What’s for dinner (lunch, etc) part 10
September 21, 2011 in Musings etc · No comments
Wow, I haven’t written these “what’s for dinner” posts in a while. Before I looked it up, I was certain that I did the previous one this past spring – which still seemed like a long time. Turns out it was last November! I’ve been busy since then, first with school, then with working longer hours, then with family visiting from Russia, and now, again, with working longer hours. Of course, I haven’t given up on cooking, but most of the food I’ve made during the past year just hasn’t been that remarkable. Plus, a lot of it was stuff I’ve posted about before. Also, to be honest, during much of this time, I simply didn’t remember that I used to write a “what’s for dinner” series on my blog, so I didn’t keep track of what I’ve been making. Last Sunday, however, I threw together a salad that was so simple yet tasted so good that it made me want to tell someone about it – and I remembered that I could write about it here! Here is the salad, along with a few other things I’ve made recently. Many of them incorporate ingredients from our garden (or, rather, two gardens: we are still renting a plot in someone’s back yard but now also have a P-Patch) – beets, carrots, peas, cucumbers, Swiss chard, garlic, and green onions.

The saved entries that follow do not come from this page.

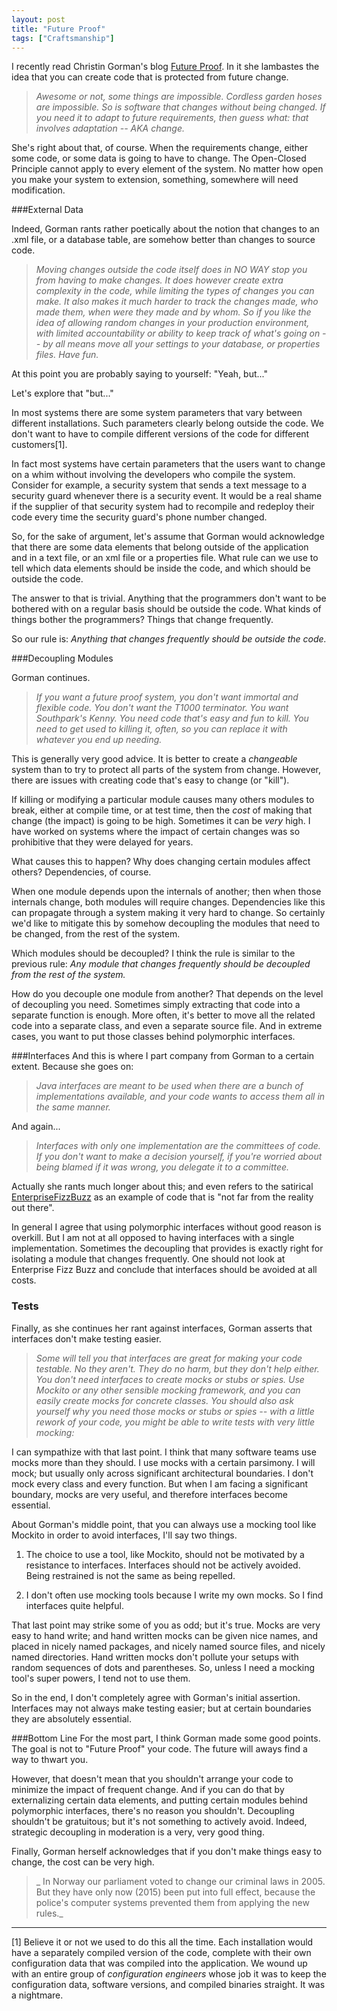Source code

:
 ```yaml
---
layout: post
title: "Future Proof"
tags: ["Craftsmanship"]
---
```

I recently read Christin Gorman's blog [Future Proof](http://kranglefant.tumblr.com/post/131808192355/future-proof).  In it she lambastes the idea that you can create code that is protected from future change.  

>_Awesome or not, some things are impossible.  Cordless garden hoses are impossible. So is software that changes without being changed. If you need it to adapt to future requirements, then guess what: that involves adaptation -- AKA change._

She's right about that, of course.  When the requirements change, either some code, or some data is going to have to change.  The Open-Closed Principle cannot apply to every element of the system.  No matter how open you make your system to extension, something, somewhere will need modification.

###External Data

Indeed, Gorman rants rather poetically about the notion that changes to an .xml file, or a database table, are somehow better than changes to source code.  

>_Moving changes outside the code itself does in NO WAY stop you from having to make changes. It does however create extra complexity in the code, while limiting the types of changes you can make. It also makes it much harder to track the changes made, who made them, when were they made and by whom. So if you like the idea of allowing random changes in your production environment, with limited accountability or ability to keep track of what's going on -- by all means move all your settings to your database, or properties files. Have fun._

At this point you are probably saying to yourself: "Yeah, but..."

Let's explore that "but..."

In most systems there are some system parameters that vary between different installations.  Such parameters clearly belong outside the code.  We don't want to have to compile different versions of the code for different customers[1].  

In fact most systems have certain parameters that the users want to change on a whim without involving the developers who compile the system.  Consider for example, a security system that sends a text message to a security guard whenever there is a security event.  It would be a real shame if the supplier of that security system had to recompile and redeploy their code every time the security guard's phone number changed.

So, for the sake of argument, let's assume that Gorman would acknowledge that there are some data elements that belong outside of the application and in a text file, or an xml file or a properties file.  What rule can we use to tell which data elements should be inside the code, and which should be outside the code. 

The answer to that is trivial.  Anything that the programmers don't want to be bothered with on a regular basis should be outside the code.  What kinds of things bother the programmers?  Things that change frequently.  

So our rule is: _Anything that changes frequently should be outside the code._

###Decoupling Modules

Gorman continues.  

>_If you want a future proof system, you don't want immortal and flexible code. You don't want the T1000 terminator. You want Southpark's Kenny. You need code that's easy and fun to kill. You need to get used to killing it, often, so you can replace it with whatever you end up needing._ 

This is generally very good advice.  It is better to create a _changeable_ system than to try to protect all parts of the system from change.  However, there are issues with creating code that's easy to change (or "kill").

If killing or modifying a particular module causes many others modules to break, either at compile time, or at test time, then the _cost_ of making that change (the impact) is going to be high.  Sometimes it can be _very_ high.  I have worked on systems where the impact of certain changes was so prohibitive that they were delayed for years.  

What causes this to happen?  Why does changing certain modules affect others?  Dependencies, of course.

When one module depends upon the internals of another; then when those internals change, both modules will require changes.  Dependencies like this can propagate through a system making it very hard to change.  So certainly we'd like to mitigate this by somehow decoupling the modules that need to be changed, from the rest of the system. 

Which modules should be decoupled?  I think the rule is similar to the previous rule:  _Any module that changes frequently should be decoupled from the rest of the system._ 

How do you decouple one module from another?  That depends on the level of decoupling you need.  Sometimes simply extracting that code into a separate function is enough.  More often, it's better to move all the related code into a separate class, and even a separate source file.  And in extreme cases, you want to put those classes behind polymorphic interfaces.  

###Interfaces
And this is where I part company from Gorman to a certain extent.  Because she goes on:

>_Java interfaces are meant to be used when there are a bunch of implementations available, and your code wants to access them all in the same manner._

And again...

>_Interfaces with only one implementation are the committees of code. If you don't want to make a decision yourself, if you're worried about being blamed if it was wrong, you delegate it to a committee._

Actually she rants much longer about this; and even refers to the satirical [EnterpriseFizzBuzz](https://github.com/EnterpriseQualityCoding/FizzBuzzEnterpriseEdition) as an example of code that is "not far from the reality out there".  

In general I agree that using polymorphic interfaces without good reason is overkill.  But I am not at all opposed to having interfaces with a single implementation.  Sometimes the decoupling that provides is exactly right for isolating a module that changes frequently.  One should not look at Enterprise Fizz Buzz and conclude that interfaces should be avoided at all costs.

### Tests

Finally, as she continues her rant against interfaces, Gorman asserts that interfaces don't make testing easier. 

>_Some will tell you that interfaces are great for making your code testable.  No they aren't. They do no harm, but they don't help either. You don't need interfaces to create mocks or stubs or spies. Use Mockito or any other sensible mocking framework, and you can easily create mocks for concrete classes. You should also ask yourself why you need those mocks or stubs or spies -- with a little rework of your code, you might be able to write tests with very little mocking:_   

I can sympathize with that last point.  I think that many software teams use mocks more than they should.  I use mocks with a certain parsimony.  I will mock; but usually only across significant architectural boundaries.   I don't mock every class and every function.  But when I am facing a significant boundary, mocks are very useful, and therefore interfaces become essential.

About Gorman's middle point, that you can always use a mocking tool like Mockito in order to avoid interfaces,  I'll say two things.

1. The choice to use a tool, like Mockito, should not be motivated by a resistance to interfaces.  Interfaces should not be actively avoided.  Being restrained is not the same as being repelled.

2. I don't often use mocking tools because I write my own mocks.  So I find interfaces quite helpful.

That last point may strike some of you as odd; but it's true.  Mocks are very easy to hand write; and hand written mocks can be given nice names, and placed in nicely named packages, and nicely named source files, and nicely named directories.  Hand written mocks don't pollute your setups with random sequences of dots and parentheses.  So, unless I need a mocking tool's super powers, I tend not to use them.

So in the end, I don't completely agree with Gorman's initial assertion.  Interfaces may not always make testing easier; but at certain boundaries they are absolutely essential.  

###Bottom Line
For the most part, I think Gorman made some good points.  The goal is not to "Future Proof" your code.  The future will aways find a way to thwart you.

However, that doesn't mean that you shouldn't arrange your code to minimize the impact of frequent change.  And if you can do that by externalizing certain data elements, and putting certain modules behind polymorphic interfaces, there's no reason you shouldn't.   Decoupling shouldn't be gratuitous; but it's not something to actively avoid.  Indeed, strategic decoupling in moderation is a very, very good thing.

Finally, Gorman herself acknowledges that if you don't make things easy to change, the cost can be very high.  

>_ In Norway our parliament voted to change our criminal laws in 2005. But they have only now (2015) been put into full effect, because the police's computer systems prevented them from applying the new rules._





----

[1] Believe it or not we used to do this all the time.  Each installation would have a separately compiled version of the code, complete with their own configuration data that was compiled into the application.  We wound up with an entire group of _configuration engineers_ whose job it was to keep the configuration data, software versions, and compiled binaries straight.  It was a nightmare.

- Quinoa, black bean, zucchini, and parsley salad, dressed with olive oil, balsamic vinegar, grated parmesan, and salt. The zucchini is lightly stir-fried in olive oil. Made a couple of servings on Sunday night for lunch during the week, ate them on Monday and Tuesday, and just made another batch that will – hopefully – last me through the end of the week. It was that good!
- Lots of blini. I’ve been practicing for my upcoming class!
- Beet salad with walnuts, raisins (I usually add prunes but didn’t have them in the house this time), and garlic. Part of my Fall 2011 dinner party menu - earthy and sweet, with just the right amount of kick.
- Beet greens or Swiss chard sauteed with garlic and mixed into pasta with a creamy/cheesy sauce or served alongside my standard breakfast of couscous, quinoa, or rice topped with fried eggs
- Grated tempeh salad with finely chopped raw veggies and herbs, such as cucumbers, carrots, peas, zucchini, green onions, and parsley, in various combinations
- Homemade bread and (sadly non-homemade) butter with homemade blackberry or plum preserves. Whatever didn’t fit into the canning jars – and that delicious foam skimmed off the top of the bubbling jam – is the cook’s reward! The bread is either no-knead bread or a version of Reginald Beck‘s baguette recipe that he taught in his Fearless Baking class at PCC Cooks. I add a little sugar and sometimes replace 1/3 of the all-purpose flour with whole wheat flour.